▶ SUPPLIED MATERIAL
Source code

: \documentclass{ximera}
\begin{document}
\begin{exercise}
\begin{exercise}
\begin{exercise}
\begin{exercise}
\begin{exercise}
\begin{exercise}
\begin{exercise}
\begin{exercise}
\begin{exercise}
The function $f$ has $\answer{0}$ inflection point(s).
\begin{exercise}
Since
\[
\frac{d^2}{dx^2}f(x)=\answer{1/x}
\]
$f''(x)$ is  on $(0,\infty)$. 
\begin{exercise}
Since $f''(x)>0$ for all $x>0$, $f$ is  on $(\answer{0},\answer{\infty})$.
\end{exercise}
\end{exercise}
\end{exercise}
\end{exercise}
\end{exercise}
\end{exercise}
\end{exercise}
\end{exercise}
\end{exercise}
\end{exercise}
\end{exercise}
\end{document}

▶ WORK REQUIRED
Where a line above contains the word "answer", copy that line.

▶ RESPONSE FOR THIS EXERCISE
The function $f$ has $\answer{0}$ inflection point(s).
\frac{d^2}{dx^2}f(x)=\answer{1/x}
Since $f''(x)>0$ for all $x>0$, $f$ is  on $(\answer{0},\answer{\infty})$.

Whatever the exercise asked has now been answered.